Collected data
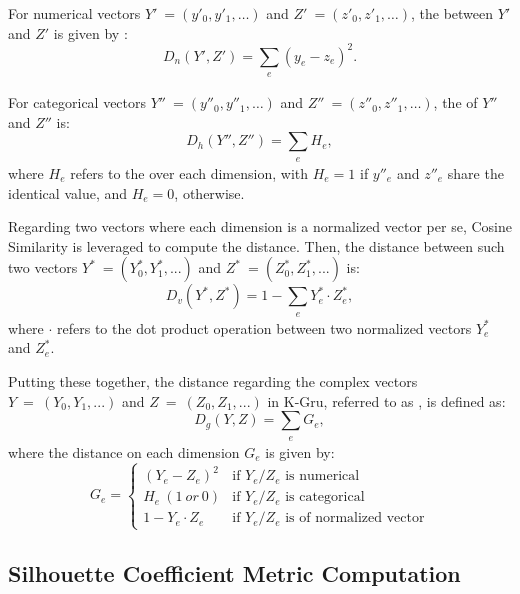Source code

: For numerical vectors $Y'\ = (y'_0, y'_1, \ldots)$ and $Z'\ = (z'_0, z'_1, \ldots)$, the \od{} \cite{IEEEexample:books/mk/HanKP2011} between $Y'$ and $Z'$ is given by :
%
\begin{equation}
\label{eq:od}
D_n(Y', Z') = \sum_{\substack{e}} (y_e - z_e)^2.
\end{equation}

For categorical vectors $Y''\ = (y''_0, y''_1, \ldots)$ and  $Z''\ = (z''_0, z''_1, \ldots)$, the \hd{} \cite{IEEEexample:huang1997clustering} of $Y''$ and $Z''$ is:
%
\begin{equation}
\label{eq:hd}
D_h(Y'', Z'') = \sum_{\substack{e}} H_e,
\end{equation}
where $H_e$ refers to the \hd{} over each dimension, with $H_e = 1$ if $y''_e$ and $z''_e$ share the identical value, and $H_e = 0$, otherwise.

Regarding two vectors where each dimension is a normalized vector per se, Cosine Similarity is leveraged to compute the distance.
Then, the distance between such two vectors $Y^{\ast}\ = (Y^{\ast}_0, Y^{\ast}_1, ...)$ and $Z^{\ast}\ = (Z^{\ast}_0, Z^{\ast}_1, ...)$ is:
%
\begin{equation}
\label{eq:vd}
D_v(Y^{\ast}, Z^{\ast}) = 1- \sum_{\substack{e}} Y^{\ast}_e \cdot Z^{\ast}_e,
\end{equation}
where $\cdot$ refers to the dot product operation between two normalized vectors $Y^{\ast}_e$ and $Z^{\ast}_e$.

Putting these together, the distance regarding the complex vectors $Y\ =\ (Y_0, Y_1, ...)$ and $Z\ =\ (Z_0, Z_1, ...)$ in K-Gru, referred to as \gd{}, is defined as:
%
\begin{equation}
\label{eq:gd}
D_g(Y, Z) = \sum_{\substack{e}} G_e,
\end{equation}
where the distance on each dimension $G_e$ is given by:
%
\begin{equation}
\label{eq:ge}
G_e =
  \begin{cases}
    (Y_e - Z_e)^2       &  \text{if } Y_e/Z_e \text{ is numerical}\\
    H_e\ (1\ or\ 0)       	&  \text{if } Y_e/Z_e \text{ is categorical}\\
    1 - Y_e \cdot Z_e  		&  \text{if } Y_e/Z_e \text{ is of normalized vector}
  \end{cases}
\end{equation}


\subsection{Silhouette Coefficient Metric Computation}
\label{sec:compu}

== Task item ==
Copy out, from the records above, every line that holds the string "ldots".

== Answer to this task ==
: For numerical vectors $Y'\ = (y'_0, y'_1, \ldots)$ and $Z'\ = (z'_0, z'_1, \ldots)$, the \od{} \cite{IEEEexample:books/mk/HanKP2011} between $Y'$ and $Z'$ is given by :
For categorical vectors $Y''\ = (y''_0, y''_1, \ldots)$ and  $Z''\ = (z''_0, z''_1, \ldots)$, the \hd{} \cite{IEEEexample:huang1997clustering} of $Y''$ and $Z''$ is:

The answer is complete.